This is the first post of a series that will focus on image processing tools, starting from the way in which images make their transition to numerical or mathematical representations and gradually expose the way these mathematical representations, and functions of them, play a key role in computer vision problems.
Pause for a second and think: at what point did images and pictures become authentic gatecrashers of the party of big data? We perceive that the generic answer to this question is totally related to the present-day variety of technological tools and devices that create this kind of data (e.g. smartphones). Suddenly, human beings with cameras and phones have become walking factories for image data. This abundance of images on the web, and the development of tools to process them in a correct and reliable way, has become an important input factor in vision-based artificial intelligence applications.
Leveraging useful and abundant data is one of the golden premises of machine learning algorithms. Of course, this does not imply that we simply take 10,000 random images from the internet and consider that sample as a data set to solve a particular problem. For example, imagine you want to train an image classifier to discern whether an image is of a cat or a dog. Here, the canonical supervised machine learning (ML) approach requires the compilation of many examples for both the dog and cat classes, with associated “dog” and “cat” labels. These classes will be mapped to a number (e.g. 0 for “cat” and 1 for “dog”. The supervised machine learning algorithm will then learn how to map the image with such a number.
Other tools to apply image processing methods come from computer vision (CV) and deep learning (DL). The former includes the task of extract and pre-process as much information as possible from images/videos. The latter exploits the recent development of convolutional neural networks (CNN) , in particular in the domain of image classification, segmentation and object detection. In this series I will heavily make use of two tools for image processing: OpenCV  and the scikit-image  python library.
How do you move from the picture of a cat to the algorithmical application of image operations on it? As a first step, we need to read images as numerical entities. Here, we use the python wrapper for of the OpenCV library.
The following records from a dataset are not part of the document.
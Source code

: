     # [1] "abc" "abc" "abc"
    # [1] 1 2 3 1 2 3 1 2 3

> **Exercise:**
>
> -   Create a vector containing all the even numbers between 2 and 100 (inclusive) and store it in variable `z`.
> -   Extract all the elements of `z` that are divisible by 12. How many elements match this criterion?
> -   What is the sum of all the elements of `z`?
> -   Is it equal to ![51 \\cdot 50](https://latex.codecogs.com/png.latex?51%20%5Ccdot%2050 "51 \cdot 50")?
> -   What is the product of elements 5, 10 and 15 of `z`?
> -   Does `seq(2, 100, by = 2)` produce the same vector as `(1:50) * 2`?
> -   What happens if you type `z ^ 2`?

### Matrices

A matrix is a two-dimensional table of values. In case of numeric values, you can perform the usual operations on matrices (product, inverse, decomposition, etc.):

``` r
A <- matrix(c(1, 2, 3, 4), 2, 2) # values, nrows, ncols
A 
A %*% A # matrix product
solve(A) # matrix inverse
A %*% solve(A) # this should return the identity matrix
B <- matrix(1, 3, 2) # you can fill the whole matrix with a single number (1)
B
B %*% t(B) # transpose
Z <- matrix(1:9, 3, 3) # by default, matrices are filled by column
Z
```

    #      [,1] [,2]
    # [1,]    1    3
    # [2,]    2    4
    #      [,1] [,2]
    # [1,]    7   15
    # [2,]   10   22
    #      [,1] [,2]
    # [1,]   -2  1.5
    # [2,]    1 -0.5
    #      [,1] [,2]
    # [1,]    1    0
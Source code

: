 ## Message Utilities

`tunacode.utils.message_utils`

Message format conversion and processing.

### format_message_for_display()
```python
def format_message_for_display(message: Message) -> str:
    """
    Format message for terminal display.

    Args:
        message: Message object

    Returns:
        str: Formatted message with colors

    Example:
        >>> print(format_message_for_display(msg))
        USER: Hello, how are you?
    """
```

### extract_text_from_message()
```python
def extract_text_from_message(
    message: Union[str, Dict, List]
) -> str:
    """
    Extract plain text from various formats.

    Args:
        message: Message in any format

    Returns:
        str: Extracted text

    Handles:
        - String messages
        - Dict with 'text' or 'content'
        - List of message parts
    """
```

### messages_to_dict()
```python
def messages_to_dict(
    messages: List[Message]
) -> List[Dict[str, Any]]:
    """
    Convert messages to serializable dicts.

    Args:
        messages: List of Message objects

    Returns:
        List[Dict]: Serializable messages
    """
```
We can read a file ‘image.jpg’ as a numerical array (img) with just three lines of code:
import cv2 img = cv2.imread('image.jpg') print(“The size of the image array is:”, img.shape)
The first lesson here is that colour images are loaded as numerical arrays with three dimensions: height, width and channels. The first two simply represent the rectangular dimensions of the image (in pixels). The third dimension, known as “number of channels”, represents the three colour channels red (R), green (G) and blue (B), respectively1.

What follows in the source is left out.